[Records excerpted from a collection]
^^^^^^^^

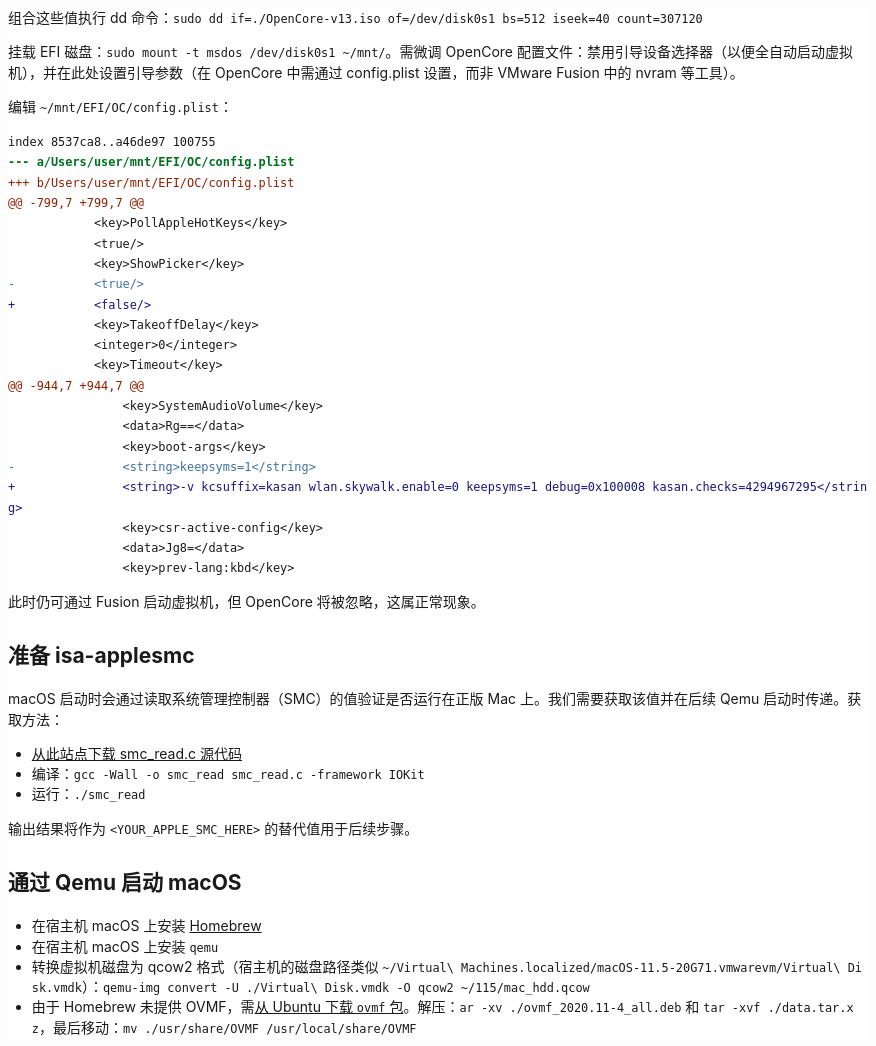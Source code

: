组合这些值执行 dd 命令：`sudo dd if=./OpenCore-v13.iso of=/dev/disk0s1 bs=512 iseek=40 count=307120`

挂载 EFI 磁盘：`sudo mount -t msdos /dev/disk0s1 ~/mnt/`。需微调 OpenCore 配置文件：禁用引导设备选择器（以便全自动启动虚拟机），并在此处设置引导参数（在 OpenCore 中需通过 config.plist 设置，而非 VMware Fusion 中的 nvram 等工具）。

编辑 `~/mnt/EFI/OC/config.plist`：

```diff
index 8537ca8..a46de97 100755
--- a/Users/user/mnt/EFI/OC/config.plist
+++ b/Users/user/mnt/EFI/OC/config.plist
@@ -799,7 +799,7 @@
 			<key>PollAppleHotKeys</key>
 			<true/>
 			<key>ShowPicker</key>
-			<true/>
+			<false/>
 			<key>TakeoffDelay</key>
 			<integer>0</integer>
 			<key>Timeout</key>
@@ -944,7 +944,7 @@
 				<key>SystemAudioVolume</key>
 				<data>Rg==</data>
 				<key>boot-args</key>
-				<string>keepsyms=1</string>
+				<string>-v kcsuffix=kasan wlan.skywalk.enable=0 keepsyms=1 debug=0x100008 kasan.checks=4294967295</string>
 				<key>csr-active-config</key>
 				<data>Jg8=</data>
 				<key>prev-lang:kbd</key>

```

此时仍可通过 Fusion 启动虚拟机，但 OpenCore 将被忽略，这属正常现象。

## 准备 isa-applesmc

macOS 启动时会通过读取系统管理控制器（SMC）的值验证是否运行在正版 Mac 上。我们需要获取该值并在后续 Qemu 启动时传递。获取方法：
- [从此站点下载 smc_read.c 源代码](https://web.archive.org/web/20200603015401/http://www.osxbook.com/book/bonus/chapter7/tpmdrmmyth/)
- 编译：`gcc -Wall -o smc_read smc_read.c -framework IOKit`
- 运行：`./smc_read`

输出结果将作为 `<YOUR_APPLE_SMC_HERE>` 的替代值用于后续步骤。


## 通过 Qemu 启动 macOS

- 在宿主机 macOS 上安装 [Homebrew](https://brew.sh/)
- 在宿主机 macOS 上安装 `qemu`
- 转换虚拟机磁盘为 qcow2 格式（宿主机的磁盘路径类似 `~/Virtual\ Machines.localized/macOS-11.5-20G71.vmwarevm/Virtual\ Disk.vmdk`）：`qemu-img convert -U ./Virtual\ Disk.vmdk -O qcow2 ~/115/mac_hdd.qcow`
- 由于 Homebrew 未提供 OVMF，需[从 Ubuntu 下载 `ovmf` 包](https://packages.ubuntu.com/hirsute/ovmf)。解压：`ar -xv ./ovmf_2020.11-4_all.deb` 和 `tar -xvf ./data.tar.xz`，最后移动：`mv ./usr/share/OVMF /usr/local/share/OVMF`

^^^^^^^^

▶ Action item: Nothing but the lines from the start of the records through the line holding "- [从此站点下载 smc_read.c" should be printed, exactly as written and with the pictures left out.

▶ Worked solution:
Source code

:组合这些值执行 dd 命令：`sudo dd if=./OpenCore-v13.iso of=/dev/disk0s1 bs=512 iseek=40 count=307120`

挂载 EFI 磁盘：`sudo mount -t msdos /dev/disk0s1 ~/mnt/`。需微调 OpenCore 配置文件：禁用引导设备选择器（以便全自动启动虚拟机），并在此处设置引导参数（在 OpenCore 中需通过 config.plist 设置，而非 VMware Fusion 中的 nvram 等工具）。

编辑 `~/mnt/EFI/OC/config.plist`：

```diff
index 8537ca8..a46de97 100755
--- a/Users/user/mnt/EFI/OC/config.plist
+++ b/Users/user/mnt/EFI/OC/config.plist
@@ -799,7 +799,7 @@
 			<key>PollAppleHotKeys</key>
 			<true/>
 			<key>ShowPicker</key>
-			<true/>
+			<false/>
 			<key>TakeoffDelay</key>
 			<integer>0</integer>
 			<key>Timeout</key>
@@ -944,7 +944,7 @@
 				<key>SystemAudioVolume</key>
 				<data>Rg==</data>
 				<key>boot-args</key>
-				<string>keepsyms=1</string>
+				<string>-v kcsuffix=kasan wlan.skywalk.enable=0 keepsyms=1 debug=0x100008 kasan.checks=4294967295</string>
 				<key>csr-active-config</key>
 				<data>Jg8=</data>
 				<key>prev-lang:kbd</key>

```

此时仍可通过 Fusion 启动虚拟机，但 OpenCore 将被忽略，这属正常现象。

## 准备 isa-applesmc

macOS 启动时会通过读取系统管理控制器（SMC）的值验证是否运行在正版 Mac 上。我们需要获取该值并在后续 Qemu 启动时传递。获取方法：
- [从此站点下载 smc_read.c 源代码](https://web.archive.org/web/20200603015401/http://www.osxbook.com/book/bonus/chapter7/tpmdrmmyth/)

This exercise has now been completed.